За это время Аленушкин окреп. Воздух морской, питание отличное — смотрим, щеки стали у него округляться, и вообще веселее стал чувствовать себя парень. Привык и к качке. И мы стали привыкать к нему. Да и то сказать — он не хныкал никогда, работал безотказно, старших уважал. А однажды удивил всех. Плавал у нас тогда плотником Симков. Он хорошо играл на баяне. И вот как-то вечером сидели мы в красном уголке, развлекались кто как мог. Симков потихоньку наигрывал разные мелодии на баяне. А когда он заиграл «Прощайте, скалистые горы», Аленушкин встрепенулся, прислушался — и как запоет!
Пел он замечательно. Все побросали свои игры, окружили Аленушкина, слушают. Долго он пел, много песен знал. Голос молодой, чистый, сильный, с переливами, ну, прямо за душу брал всех! За песни полюбила его команда.

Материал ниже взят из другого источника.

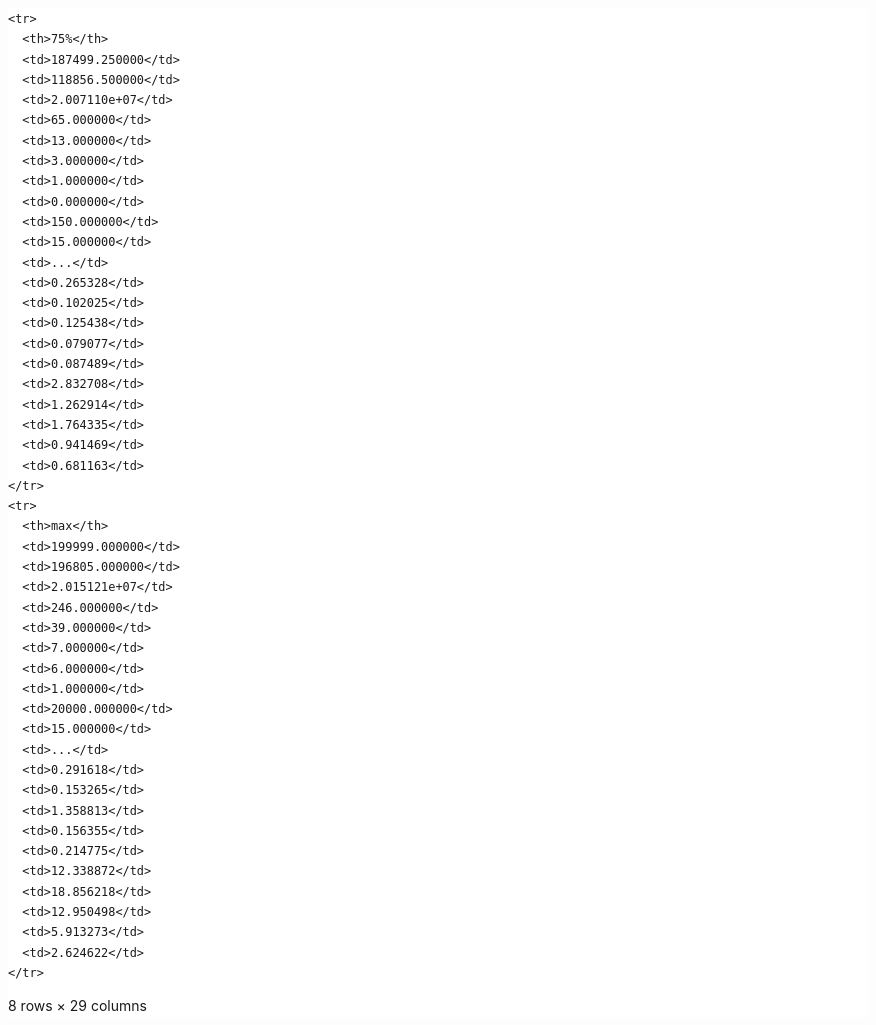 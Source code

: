     <tr>
      <th>75%</th>
      <td>187499.250000</td>
      <td>118856.500000</td>
      <td>2.007110e+07</td>
      <td>65.000000</td>
      <td>13.000000</td>
      <td>3.000000</td>
      <td>1.000000</td>
      <td>0.000000</td>
      <td>150.000000</td>
      <td>15.000000</td>
      <td>...</td>
      <td>0.265328</td>
      <td>0.102025</td>
      <td>0.125438</td>
      <td>0.079077</td>
      <td>0.087489</td>
      <td>2.832708</td>
      <td>1.262914</td>
      <td>1.764335</td>
      <td>0.941469</td>
      <td>0.681163</td>
    </tr>
    <tr>
      <th>max</th>
      <td>199999.000000</td>
      <td>196805.000000</td>
      <td>2.015121e+07</td>
      <td>246.000000</td>
      <td>39.000000</td>
      <td>7.000000</td>
      <td>6.000000</td>
      <td>1.000000</td>
      <td>20000.000000</td>
      <td>15.000000</td>
      <td>...</td>
      <td>0.291618</td>
      <td>0.153265</td>
      <td>1.358813</td>
      <td>0.156355</td>
      <td>0.214775</td>
      <td>12.338872</td>
      <td>18.856218</td>
      <td>12.950498</td>
      <td>5.913273</td>
      <td>2.624622</td>
    </tr>
  </tbody>
</table>
<p>8 rows × 29 columns</p>
</div>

Такие концерты устраивали по вечерам — заслушаешься! Аленушкин запевал, а мы все с удовольствием подтягивали. И, как бы вам сказать, от песен этих, что ли, помягче становились люди на пароходе, душевней как-то…
Боцман помолчал, раскурил папиросу и продолжал:
— Через месяц вернулись мы в Мурманск. На полубаке у нас на швартовках третий помощник капитана командовал. Когда подошли к причалу, он приказал подать швартовый конец на берег. Матросы были уже наготове, конец тут же был подан и закреплен на береговую тумбу. И вдруг неожиданно капитан дал ход вперед и скомандовал убрать конец. Что уж там стряслось — не знаю, только судно быстро пошло вперед и поданный на берег швартовый конец стал стремительно разматываться с вьюшки. В таком положении что можно сделать? Ничего.